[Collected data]
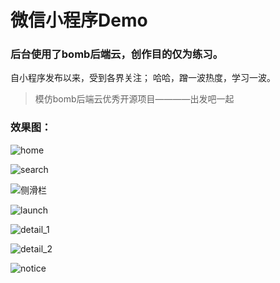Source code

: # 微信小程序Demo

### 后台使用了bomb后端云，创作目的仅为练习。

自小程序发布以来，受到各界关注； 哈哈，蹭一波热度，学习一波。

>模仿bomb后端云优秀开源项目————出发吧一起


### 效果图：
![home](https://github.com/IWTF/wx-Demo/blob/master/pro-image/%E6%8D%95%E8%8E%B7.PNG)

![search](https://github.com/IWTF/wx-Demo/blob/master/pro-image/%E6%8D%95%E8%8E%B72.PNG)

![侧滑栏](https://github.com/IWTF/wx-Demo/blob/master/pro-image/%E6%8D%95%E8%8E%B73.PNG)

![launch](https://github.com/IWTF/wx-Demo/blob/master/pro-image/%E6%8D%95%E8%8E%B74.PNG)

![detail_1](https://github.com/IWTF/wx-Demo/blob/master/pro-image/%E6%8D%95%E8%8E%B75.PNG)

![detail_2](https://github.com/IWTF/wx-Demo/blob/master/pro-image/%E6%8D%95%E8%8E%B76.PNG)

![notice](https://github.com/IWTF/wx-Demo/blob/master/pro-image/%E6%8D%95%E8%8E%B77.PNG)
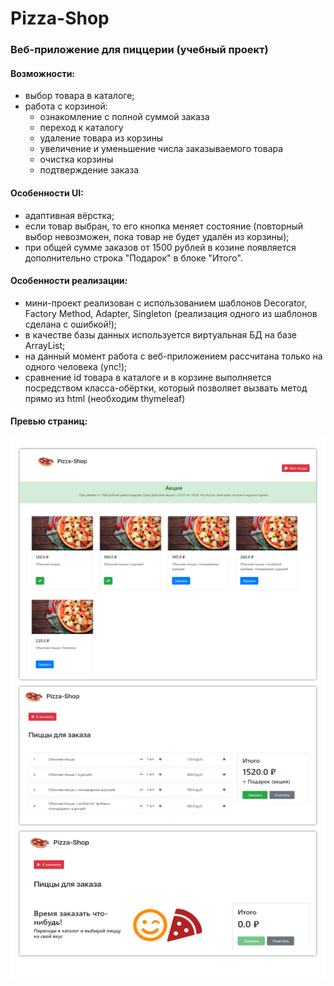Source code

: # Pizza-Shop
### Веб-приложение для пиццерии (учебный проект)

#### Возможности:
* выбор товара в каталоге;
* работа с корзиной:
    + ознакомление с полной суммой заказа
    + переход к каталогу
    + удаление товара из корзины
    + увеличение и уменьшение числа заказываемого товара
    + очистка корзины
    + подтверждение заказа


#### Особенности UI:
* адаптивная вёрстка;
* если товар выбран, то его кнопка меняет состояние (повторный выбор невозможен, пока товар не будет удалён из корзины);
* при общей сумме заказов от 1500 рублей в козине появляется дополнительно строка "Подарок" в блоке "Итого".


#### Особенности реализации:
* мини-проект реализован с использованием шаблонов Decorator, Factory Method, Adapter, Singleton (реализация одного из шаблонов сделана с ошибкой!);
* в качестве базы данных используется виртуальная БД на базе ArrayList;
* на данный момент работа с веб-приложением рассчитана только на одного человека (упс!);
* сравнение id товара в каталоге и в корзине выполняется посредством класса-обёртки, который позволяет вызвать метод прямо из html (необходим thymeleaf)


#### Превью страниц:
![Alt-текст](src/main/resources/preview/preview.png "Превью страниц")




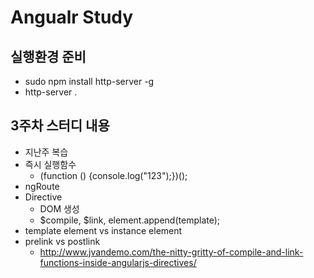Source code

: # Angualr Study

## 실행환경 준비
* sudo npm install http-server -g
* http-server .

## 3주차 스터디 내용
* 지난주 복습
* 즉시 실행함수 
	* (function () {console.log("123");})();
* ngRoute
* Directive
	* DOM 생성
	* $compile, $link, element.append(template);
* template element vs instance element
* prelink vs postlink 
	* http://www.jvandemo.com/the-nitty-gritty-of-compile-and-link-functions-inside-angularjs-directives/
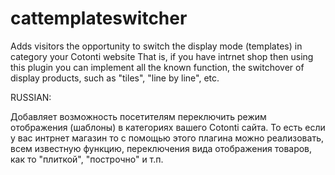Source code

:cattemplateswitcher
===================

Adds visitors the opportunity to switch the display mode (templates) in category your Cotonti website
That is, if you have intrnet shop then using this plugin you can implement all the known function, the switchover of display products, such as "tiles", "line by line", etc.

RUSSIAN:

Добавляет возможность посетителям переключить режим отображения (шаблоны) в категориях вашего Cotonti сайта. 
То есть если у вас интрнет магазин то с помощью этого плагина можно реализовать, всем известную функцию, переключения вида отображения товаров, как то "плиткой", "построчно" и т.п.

■ What you need to do ■
List each line of the entries that holds the string "server".

■ Response below ■
* sudo npm install http-server -g
* http-server .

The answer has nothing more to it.